Home > Tech > Content

Integrating and Deploying LORA Fine-Tuned ChatGLM3-6B Models Locally

Tech Apr 14 21

Local Model Deployment

First, acquire the ChatGLM3-6B model. It can be downloaded from its GitHub repository or the Hugging Face Hub. After downloading, set up a Python virtual environment and install the necessary dependencies.

LORA Fine-Tuning

Dataset Preparation

Construct a dataset in a conversation format suitable for instruction fine-tuning.
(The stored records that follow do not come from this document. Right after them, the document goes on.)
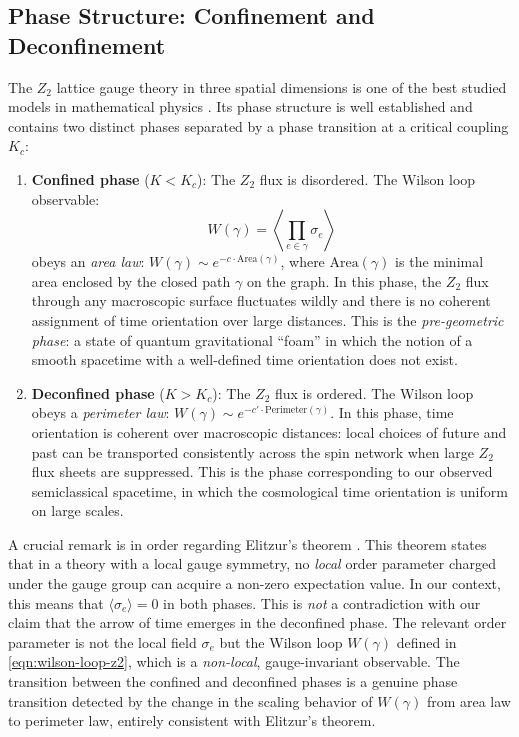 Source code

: \documentclass[preprint]{SciPost}
\newcommand{\expect}[1]{\langle #1\rangle}
\theoremstyle{plain} %
\begin{document}
\subsection{Phase Structure: Confinement and Deconfinement}\label{subsec:z2-phases}

The $ Z_2 $ lattice gauge theory in three spatial dimensions is one of the best studied models in mathematical physics \cite{Wegner1971Duality,Kogut1979An-introduction,Fradkin1979Phase}. Its phase structure is well established and contains two distinct phases separated by a phase transition at a critical coupling $ K_c $:

\begin{enumerate}
	\item \textbf{Confined phase} ($ K < K_c $): The $ Z_2 $ flux is disordered. The Wilson loop observable:
	\begin{equation}\label{eqn:wilson-loop-z2}
		W(\gamma) = \left\langle \prod_{e \in \gamma} \sigma_e \right\rangle
	\end{equation}
	obeys an \emph{area law}: $ W(\gamma) \sim e^{-c \cdot \text{Area}(\gamma)} $, where $ \text{Area}(\gamma) $ is the minimal area enclosed by the closed path $ \gamma $ on the graph. In this phase, the $ Z_2 $ flux through any macroscopic surface fluctuates wildly and there is no coherent assignment of time orientation over large distances. This is the \emph{pre-geometric phase}: a state of quantum gravitational ``foam'' in which the notion of a smooth spacetime with a well-defined time orientation does not exist.

	\item \textbf{Deconfined phase} ($ K > K_c $): The $ Z_2 $ flux is ordered. The Wilson loop obeys a \emph{perimeter law}: $ W(\gamma) \sim e^{-c' \cdot \text{Perimeter}(\gamma)} $. In this phase, time orientation is coherent over macroscopic distances: local choices of future and past can be transported consistently across the spin network when large $Z_2$ flux sheets are suppressed. This is the phase corresponding to our observed semiclassical spacetime, in which the cosmological time orientation is uniform on large scales.
\end{enumerate}

A crucial remark is in order regarding Elitzur's theorem \cite{Elitzur1975Impossibility}. This theorem states that in a theory with a local gauge symmetry, no \emph{local} order parameter charged under the gauge group can acquire a non-zero expectation value. In our context, this means that $ \expect{\sigma_e} = 0 $ in both phases. This is \emph{not} a contradiction with our claim that the arrow of time emerges in the deconfined phase. The relevant order parameter is not the local field $ \sigma_e $ but the Wilson loop $ W(\gamma) $ defined in \eqref{eqn:wilson-loop-z2}, which is a \emph{non-local}, gauge-invariant observable. The transition between the confined and deconfined phases is a genuine phase transition detected by the change in the scaling behavior of $ W(\gamma) $ from area law to perimeter law, entirely consistent with Elitzur's theorem.
\end{document}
The following script demonstrates converting data from an Excel file into the required JSON structure.

import pandas as pd
import json

# Load your dataset
df = pd.read_excel('path/to/your/data.xlsx')

conversation_list = []

# Convert each row into a conversation pair
for _, row in df.iterrows():
    conv_entry = {
        'conversations': [
            {'role': 'user', 'content': row['user_input']},
            {'role': 'assistant', 'content': row['assistant_response']}
        ]
    }
    conversation_list.append(conv_entry)

# Save to a JSON file
with open('training_data.json', 'w', encoding='utf-8') as f:
    for entry in conversation_list:
        json.dump(entry, f, ensure_ascii=False)
        f.write('\n')

print("Dataset saved to 'training_data.json'.")

Executing the Fine-Tuning

Activate your configured environment and run the fine-tuning script. Parameters are typical adjusted in a configuration file like lora_config.yaml. Execute the command:

python finetune_hf.py [dataset_path] [base_model_path] [lora_output_dir]

Testing the Fine-Tuned Model

To test a checkpoint, use the inference script:

python inference_hf.py output/checkpoint-3000/ --prompt "Introduce yourself."

Merging the LORA Adapter with the Base Model

After fine-tuning, integrate the LORA adapter weights back into the original model to create a single, deployable model.

import torch
from peft import PeftModel
from transformers import AutoModel

# Paths
base_model_path = 'path/to/original/chatglm3-6b'
lora_adapter_path = 'path/to/lora/output'
merged_model_save_path = 'path/to/save/merged_model'

# Load the base model
base_model = AutoModel.from_pretrained(base_model_path, trust_remote_code=True).cuda()

# Load the LORA adapter
lora_model = PeftModel.from_pretrained(base_model, lora_adapter_path, torch_dtype=torch.float16)
lora_model = lora_model.to("cpu")

# Merge weights
merged_model = lora_model.merge_and_unload()

# Save the merged model
merged_model.save_pretrained(
    merged_model_save_path,
    max_shard_size="2GB",
    safe_serialization=True
)

print(f"Merged model saved to {merged_model_save_path}")

Important: After merging, copy the essential tokenizer files (e.g., tokenizer.json, tokenizer_config.json) from the original ChatGLM3-6B directory to the new merged model directory. This prevents tokenizer-related errors during loading.

Loading and Testing the Merged Model

You can now load the merged model like any standard Hugging Face model for inference.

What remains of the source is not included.